This may not look too bad, but when you try this with larger words (say 192bit, 256bit) you soon get a mess of ors and other instructions dealing with the carries up the chain, instead of a simple chain of add, adc, adc, ... adc.
The multi-precision primitives seem to be doing a terrible job at exactly what they're intended to do.

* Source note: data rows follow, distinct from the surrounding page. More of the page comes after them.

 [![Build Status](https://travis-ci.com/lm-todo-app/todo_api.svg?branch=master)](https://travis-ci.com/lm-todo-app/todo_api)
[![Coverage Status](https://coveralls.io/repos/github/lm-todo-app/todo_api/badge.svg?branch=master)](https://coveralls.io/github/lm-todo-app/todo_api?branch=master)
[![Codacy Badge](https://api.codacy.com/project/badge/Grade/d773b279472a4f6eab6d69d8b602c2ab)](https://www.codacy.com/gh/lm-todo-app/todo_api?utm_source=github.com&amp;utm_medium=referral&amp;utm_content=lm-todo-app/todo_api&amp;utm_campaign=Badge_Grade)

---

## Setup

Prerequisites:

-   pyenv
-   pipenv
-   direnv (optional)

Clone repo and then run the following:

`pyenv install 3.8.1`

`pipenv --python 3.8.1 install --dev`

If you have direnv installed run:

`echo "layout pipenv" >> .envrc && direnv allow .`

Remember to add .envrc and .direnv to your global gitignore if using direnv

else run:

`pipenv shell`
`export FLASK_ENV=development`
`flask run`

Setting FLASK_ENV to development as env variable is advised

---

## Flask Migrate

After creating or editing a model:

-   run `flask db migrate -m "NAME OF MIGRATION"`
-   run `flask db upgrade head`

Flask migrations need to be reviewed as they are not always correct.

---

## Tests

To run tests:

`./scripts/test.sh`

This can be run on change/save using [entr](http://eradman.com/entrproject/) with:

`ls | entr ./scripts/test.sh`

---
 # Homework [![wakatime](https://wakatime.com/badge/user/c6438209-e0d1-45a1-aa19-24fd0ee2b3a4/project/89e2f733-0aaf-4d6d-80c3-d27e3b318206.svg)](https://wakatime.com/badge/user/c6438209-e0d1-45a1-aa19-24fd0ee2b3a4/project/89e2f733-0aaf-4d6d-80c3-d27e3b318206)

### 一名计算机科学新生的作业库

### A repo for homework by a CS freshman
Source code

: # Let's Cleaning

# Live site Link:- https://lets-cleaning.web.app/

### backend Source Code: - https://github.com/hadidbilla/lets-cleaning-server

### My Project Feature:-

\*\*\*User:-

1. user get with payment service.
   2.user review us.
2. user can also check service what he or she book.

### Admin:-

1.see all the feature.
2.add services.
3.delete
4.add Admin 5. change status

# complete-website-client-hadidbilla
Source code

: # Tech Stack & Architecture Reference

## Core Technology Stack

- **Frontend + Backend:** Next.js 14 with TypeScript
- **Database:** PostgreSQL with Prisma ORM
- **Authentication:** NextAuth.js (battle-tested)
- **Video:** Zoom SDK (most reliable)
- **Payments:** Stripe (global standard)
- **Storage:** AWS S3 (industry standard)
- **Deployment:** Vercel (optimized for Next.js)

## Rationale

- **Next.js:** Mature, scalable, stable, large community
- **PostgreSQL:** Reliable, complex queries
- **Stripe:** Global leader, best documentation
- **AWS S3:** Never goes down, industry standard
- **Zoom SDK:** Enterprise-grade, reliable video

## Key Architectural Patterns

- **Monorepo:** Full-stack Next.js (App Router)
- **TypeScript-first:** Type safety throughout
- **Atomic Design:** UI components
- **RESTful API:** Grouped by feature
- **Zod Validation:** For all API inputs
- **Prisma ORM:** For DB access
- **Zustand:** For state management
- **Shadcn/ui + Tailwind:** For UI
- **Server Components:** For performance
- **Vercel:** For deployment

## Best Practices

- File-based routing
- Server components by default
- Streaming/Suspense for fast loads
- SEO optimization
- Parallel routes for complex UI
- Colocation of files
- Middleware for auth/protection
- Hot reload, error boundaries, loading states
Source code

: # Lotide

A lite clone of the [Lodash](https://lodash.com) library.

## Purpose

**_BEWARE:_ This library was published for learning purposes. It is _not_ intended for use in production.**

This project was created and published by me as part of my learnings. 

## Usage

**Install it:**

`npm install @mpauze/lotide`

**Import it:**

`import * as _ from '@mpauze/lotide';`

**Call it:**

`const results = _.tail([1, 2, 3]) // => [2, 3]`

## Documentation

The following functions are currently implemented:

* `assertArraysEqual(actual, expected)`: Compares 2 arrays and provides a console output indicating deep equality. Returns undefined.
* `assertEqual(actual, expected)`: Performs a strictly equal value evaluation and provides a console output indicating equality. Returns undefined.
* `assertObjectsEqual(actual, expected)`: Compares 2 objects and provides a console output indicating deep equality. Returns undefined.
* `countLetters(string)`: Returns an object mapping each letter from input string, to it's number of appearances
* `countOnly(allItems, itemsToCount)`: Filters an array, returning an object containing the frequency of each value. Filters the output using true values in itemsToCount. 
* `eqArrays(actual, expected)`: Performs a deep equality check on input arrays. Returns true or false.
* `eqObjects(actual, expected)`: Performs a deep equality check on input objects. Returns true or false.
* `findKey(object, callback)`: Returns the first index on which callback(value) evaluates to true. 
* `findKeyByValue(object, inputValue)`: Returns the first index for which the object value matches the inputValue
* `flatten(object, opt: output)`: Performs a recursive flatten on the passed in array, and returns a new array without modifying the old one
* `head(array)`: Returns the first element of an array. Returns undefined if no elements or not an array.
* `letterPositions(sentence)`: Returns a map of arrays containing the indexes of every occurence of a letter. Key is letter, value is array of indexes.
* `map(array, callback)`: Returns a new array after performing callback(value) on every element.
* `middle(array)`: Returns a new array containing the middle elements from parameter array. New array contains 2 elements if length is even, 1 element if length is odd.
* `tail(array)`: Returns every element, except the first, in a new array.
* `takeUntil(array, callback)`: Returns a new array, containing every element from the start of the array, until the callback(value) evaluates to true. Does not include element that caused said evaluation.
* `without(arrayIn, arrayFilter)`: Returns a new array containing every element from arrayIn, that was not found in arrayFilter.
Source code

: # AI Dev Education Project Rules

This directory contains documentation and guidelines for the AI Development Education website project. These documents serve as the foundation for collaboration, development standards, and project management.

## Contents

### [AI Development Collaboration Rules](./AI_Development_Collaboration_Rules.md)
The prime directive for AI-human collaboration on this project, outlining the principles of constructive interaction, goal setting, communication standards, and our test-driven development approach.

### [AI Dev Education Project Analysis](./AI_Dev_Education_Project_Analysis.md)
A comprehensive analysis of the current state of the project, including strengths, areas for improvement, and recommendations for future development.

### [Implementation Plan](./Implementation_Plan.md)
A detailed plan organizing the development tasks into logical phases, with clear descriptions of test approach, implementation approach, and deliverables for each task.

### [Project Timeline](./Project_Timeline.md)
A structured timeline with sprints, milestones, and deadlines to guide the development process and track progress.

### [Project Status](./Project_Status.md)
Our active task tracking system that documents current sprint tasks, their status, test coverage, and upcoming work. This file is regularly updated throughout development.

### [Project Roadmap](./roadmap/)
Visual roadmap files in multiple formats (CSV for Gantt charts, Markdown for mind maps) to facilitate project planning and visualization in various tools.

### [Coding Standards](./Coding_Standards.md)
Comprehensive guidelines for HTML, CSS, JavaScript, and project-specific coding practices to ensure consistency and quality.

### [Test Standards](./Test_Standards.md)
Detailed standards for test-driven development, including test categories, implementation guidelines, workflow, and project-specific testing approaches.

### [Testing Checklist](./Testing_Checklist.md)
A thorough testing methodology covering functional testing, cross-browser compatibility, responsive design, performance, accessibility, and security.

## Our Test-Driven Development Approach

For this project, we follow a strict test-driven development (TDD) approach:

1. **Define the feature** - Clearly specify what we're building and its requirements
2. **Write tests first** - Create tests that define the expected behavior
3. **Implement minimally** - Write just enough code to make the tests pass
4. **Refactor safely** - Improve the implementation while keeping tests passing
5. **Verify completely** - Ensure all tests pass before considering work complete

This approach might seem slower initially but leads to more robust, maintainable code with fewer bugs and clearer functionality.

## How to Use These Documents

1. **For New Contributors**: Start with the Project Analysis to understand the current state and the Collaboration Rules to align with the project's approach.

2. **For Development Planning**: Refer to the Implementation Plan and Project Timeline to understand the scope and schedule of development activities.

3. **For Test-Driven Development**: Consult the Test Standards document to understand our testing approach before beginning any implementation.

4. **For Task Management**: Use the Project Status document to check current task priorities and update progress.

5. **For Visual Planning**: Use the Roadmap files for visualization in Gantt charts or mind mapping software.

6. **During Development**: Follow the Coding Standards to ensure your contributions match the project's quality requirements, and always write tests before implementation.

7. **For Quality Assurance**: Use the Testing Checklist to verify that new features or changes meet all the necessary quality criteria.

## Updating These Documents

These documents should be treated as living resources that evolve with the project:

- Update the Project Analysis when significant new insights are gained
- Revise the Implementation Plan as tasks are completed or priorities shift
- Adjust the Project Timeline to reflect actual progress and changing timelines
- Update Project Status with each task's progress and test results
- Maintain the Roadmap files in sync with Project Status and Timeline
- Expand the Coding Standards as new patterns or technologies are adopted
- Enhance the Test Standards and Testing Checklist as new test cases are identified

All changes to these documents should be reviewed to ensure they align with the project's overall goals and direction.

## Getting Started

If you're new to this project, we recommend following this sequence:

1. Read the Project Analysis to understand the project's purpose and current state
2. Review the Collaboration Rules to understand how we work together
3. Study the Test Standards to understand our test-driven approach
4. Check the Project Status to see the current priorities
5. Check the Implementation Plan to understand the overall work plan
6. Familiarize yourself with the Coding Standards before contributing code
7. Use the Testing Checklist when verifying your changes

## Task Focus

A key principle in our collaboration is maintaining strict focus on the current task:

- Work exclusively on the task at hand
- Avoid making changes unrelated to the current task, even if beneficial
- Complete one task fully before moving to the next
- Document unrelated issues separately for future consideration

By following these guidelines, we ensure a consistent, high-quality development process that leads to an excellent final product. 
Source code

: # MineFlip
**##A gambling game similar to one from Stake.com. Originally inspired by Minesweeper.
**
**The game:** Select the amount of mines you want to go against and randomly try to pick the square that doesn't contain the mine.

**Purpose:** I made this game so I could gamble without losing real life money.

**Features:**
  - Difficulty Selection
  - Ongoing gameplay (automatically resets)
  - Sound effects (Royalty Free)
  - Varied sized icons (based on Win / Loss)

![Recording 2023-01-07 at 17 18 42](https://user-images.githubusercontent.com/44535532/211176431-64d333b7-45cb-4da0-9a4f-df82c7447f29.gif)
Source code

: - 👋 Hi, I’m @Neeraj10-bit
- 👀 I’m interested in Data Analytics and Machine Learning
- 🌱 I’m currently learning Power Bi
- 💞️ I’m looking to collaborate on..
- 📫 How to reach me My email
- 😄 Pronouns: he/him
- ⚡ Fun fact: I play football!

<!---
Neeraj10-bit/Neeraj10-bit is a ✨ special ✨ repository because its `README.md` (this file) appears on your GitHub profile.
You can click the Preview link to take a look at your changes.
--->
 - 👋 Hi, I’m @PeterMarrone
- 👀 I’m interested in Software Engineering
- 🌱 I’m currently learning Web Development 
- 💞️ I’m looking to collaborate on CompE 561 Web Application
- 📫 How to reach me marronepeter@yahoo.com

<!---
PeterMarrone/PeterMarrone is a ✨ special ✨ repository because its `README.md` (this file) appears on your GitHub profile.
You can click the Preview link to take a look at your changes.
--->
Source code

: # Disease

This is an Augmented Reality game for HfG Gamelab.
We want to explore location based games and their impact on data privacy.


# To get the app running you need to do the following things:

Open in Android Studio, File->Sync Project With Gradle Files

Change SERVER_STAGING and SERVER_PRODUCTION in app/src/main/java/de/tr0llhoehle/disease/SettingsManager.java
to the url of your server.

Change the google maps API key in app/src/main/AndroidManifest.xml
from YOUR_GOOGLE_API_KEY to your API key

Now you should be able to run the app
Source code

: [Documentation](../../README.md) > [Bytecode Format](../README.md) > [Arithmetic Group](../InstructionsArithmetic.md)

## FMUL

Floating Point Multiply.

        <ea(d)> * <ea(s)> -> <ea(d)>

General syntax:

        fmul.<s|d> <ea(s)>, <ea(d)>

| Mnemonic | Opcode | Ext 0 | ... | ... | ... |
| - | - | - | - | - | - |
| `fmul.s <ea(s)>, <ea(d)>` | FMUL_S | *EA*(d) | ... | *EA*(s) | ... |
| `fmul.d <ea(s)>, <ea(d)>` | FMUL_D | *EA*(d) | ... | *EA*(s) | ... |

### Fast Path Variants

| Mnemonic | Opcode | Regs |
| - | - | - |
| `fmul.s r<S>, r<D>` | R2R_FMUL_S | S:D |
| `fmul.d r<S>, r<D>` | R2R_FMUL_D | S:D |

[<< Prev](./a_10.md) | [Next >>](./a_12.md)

So what I'm looking for is code that I could generalise to any length (no need to do it, just enough so I can work out how to), which clang produces additions in an manner with is as efficient as what it does with it's built in 128 bit type (which unfortunately I can't easily generalise). I presume this should just a chain of adcs, but I'm welcome to arguments and code that it should be something else.
There is an intrinsic to do this: _addcarry_u64. However, only Visual Studio and ICC (at least VS 2013 and 2015 and ICC 13 and ICC 15) do this efficiently. Clang 3.7 and GCC 5.2 still don't produce efficient code with this intrinsic.
Clang in addition has a built-in which one would think does this, __builtin_addcll, but it does not produce efficient code either.
The reason Visual Studio does this is that it does not allow inline assembly in 64-bit mode so the compiler should provide a way to do this with an intrinsic (though Microsoft took their time implementing this).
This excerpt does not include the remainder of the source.